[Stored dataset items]
----------

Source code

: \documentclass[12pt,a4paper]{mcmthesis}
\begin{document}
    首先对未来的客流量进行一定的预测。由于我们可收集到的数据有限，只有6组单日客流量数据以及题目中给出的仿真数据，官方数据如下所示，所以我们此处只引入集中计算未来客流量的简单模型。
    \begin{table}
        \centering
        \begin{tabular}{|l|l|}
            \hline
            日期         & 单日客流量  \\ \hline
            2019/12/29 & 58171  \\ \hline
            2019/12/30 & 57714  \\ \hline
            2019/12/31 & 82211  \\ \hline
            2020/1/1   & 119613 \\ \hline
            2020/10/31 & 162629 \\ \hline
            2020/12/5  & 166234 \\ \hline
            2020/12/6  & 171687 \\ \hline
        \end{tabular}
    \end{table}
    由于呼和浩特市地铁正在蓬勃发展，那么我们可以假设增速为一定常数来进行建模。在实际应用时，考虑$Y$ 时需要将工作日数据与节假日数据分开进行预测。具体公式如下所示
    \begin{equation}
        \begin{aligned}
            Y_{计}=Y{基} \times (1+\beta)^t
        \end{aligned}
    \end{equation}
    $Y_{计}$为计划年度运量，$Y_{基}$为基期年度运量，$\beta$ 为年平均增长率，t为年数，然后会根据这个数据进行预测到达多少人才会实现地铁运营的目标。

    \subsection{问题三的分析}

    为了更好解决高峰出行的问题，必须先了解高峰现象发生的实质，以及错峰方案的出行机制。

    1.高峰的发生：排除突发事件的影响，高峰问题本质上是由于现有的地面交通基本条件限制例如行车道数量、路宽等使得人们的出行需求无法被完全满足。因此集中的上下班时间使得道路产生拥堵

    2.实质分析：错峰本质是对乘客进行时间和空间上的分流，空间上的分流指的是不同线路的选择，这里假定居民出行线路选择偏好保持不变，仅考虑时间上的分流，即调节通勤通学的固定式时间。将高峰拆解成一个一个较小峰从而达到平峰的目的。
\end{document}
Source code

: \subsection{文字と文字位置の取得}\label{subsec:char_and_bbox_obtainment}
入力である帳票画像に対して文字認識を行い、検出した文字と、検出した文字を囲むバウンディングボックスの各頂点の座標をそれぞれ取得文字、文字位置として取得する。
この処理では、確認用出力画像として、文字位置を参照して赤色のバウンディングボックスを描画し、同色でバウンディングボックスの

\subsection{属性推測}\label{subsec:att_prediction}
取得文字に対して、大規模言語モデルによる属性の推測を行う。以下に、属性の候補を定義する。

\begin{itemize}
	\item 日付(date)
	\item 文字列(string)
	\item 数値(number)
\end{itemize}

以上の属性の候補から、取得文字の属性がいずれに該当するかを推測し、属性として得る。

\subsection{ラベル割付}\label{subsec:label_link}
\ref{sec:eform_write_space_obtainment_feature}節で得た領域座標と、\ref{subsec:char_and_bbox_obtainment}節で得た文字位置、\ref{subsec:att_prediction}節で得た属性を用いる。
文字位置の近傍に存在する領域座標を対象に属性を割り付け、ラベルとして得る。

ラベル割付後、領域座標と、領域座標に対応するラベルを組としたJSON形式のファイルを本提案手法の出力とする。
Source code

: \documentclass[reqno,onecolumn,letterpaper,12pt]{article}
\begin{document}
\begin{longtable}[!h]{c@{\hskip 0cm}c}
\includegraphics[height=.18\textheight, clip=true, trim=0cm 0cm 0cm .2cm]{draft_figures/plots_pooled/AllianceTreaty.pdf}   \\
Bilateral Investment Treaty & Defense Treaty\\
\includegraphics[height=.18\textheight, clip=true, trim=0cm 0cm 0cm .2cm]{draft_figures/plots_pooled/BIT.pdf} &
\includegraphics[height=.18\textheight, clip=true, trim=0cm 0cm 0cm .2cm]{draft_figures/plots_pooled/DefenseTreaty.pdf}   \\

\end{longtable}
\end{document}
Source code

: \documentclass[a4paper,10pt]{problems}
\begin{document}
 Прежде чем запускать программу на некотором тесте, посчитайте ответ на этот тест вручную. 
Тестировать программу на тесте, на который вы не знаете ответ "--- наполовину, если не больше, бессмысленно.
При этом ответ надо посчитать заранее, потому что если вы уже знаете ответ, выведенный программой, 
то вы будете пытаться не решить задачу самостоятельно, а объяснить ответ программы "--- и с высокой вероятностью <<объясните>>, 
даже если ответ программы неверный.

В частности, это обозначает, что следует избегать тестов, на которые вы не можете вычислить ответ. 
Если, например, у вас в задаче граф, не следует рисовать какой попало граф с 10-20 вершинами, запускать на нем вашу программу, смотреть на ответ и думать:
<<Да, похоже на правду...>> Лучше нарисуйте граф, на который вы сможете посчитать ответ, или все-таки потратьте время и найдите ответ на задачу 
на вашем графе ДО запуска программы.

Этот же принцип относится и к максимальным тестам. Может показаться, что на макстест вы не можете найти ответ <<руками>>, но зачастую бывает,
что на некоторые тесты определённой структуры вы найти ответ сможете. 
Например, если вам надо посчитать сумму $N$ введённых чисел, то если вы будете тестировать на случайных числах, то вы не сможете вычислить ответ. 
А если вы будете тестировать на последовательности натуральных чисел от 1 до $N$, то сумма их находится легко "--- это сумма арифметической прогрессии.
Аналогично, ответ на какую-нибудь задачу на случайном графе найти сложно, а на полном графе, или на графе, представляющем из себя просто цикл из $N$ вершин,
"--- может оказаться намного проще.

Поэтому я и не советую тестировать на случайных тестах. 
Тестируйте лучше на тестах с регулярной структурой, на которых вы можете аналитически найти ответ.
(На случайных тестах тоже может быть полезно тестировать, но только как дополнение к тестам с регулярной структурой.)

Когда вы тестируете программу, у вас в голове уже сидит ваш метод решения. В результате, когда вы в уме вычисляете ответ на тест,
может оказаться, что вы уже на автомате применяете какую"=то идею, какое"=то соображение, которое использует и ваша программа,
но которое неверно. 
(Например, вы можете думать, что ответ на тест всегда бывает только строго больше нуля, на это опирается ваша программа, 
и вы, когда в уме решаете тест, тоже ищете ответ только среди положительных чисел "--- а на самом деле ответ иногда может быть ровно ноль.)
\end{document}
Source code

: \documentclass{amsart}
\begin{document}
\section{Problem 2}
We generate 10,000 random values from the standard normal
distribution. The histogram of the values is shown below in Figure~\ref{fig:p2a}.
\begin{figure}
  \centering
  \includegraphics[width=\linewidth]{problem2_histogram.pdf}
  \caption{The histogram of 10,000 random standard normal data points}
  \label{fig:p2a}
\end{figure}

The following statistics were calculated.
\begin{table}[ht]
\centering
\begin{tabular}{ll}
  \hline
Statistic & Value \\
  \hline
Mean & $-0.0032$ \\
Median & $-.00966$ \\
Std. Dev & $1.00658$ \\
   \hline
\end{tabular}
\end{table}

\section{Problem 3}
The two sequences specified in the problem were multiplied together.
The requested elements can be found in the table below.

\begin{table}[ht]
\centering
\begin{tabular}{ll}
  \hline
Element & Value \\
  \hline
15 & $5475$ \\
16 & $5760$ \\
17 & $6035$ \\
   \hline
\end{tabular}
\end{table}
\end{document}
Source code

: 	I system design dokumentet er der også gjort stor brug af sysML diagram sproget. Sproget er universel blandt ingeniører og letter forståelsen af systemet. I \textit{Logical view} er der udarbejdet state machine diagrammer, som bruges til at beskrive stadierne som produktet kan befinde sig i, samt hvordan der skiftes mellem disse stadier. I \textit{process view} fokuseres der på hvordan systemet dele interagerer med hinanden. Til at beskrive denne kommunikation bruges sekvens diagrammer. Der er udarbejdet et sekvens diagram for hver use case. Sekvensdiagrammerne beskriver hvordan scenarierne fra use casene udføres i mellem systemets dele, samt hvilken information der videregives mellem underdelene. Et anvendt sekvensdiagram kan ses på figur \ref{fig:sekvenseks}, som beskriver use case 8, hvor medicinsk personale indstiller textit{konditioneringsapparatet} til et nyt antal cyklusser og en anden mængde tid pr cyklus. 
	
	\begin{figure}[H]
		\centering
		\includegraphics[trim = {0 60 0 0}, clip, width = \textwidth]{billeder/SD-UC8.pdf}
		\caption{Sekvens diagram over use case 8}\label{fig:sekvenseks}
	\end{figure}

----------

INSTRUCTIONS TO FOLLOW:
Go through the data and copy every line that includes "includegraphics".

ANSWER BELOW:
\includegraphics[height=.18\textheight, clip=true, trim=0cm 0cm 0cm .2cm]{draft_figures/plots_pooled/AllianceTreaty.pdf}   \\
\includegraphics[height=.18\textheight, clip=true, trim=0cm 0cm 0cm .2cm]{draft_figures/plots_pooled/BIT.pdf} &
\includegraphics[height=.18\textheight, clip=true, trim=0cm 0cm 0cm .2cm]{draft_figures/plots_pooled/DefenseTreaty.pdf}   \\
  \includegraphics[width=\linewidth]{problem2_histogram.pdf}
		\includegraphics[trim = {0 60 0 0}, clip, width = \textwidth]{billeder/SD-UC8.pdf}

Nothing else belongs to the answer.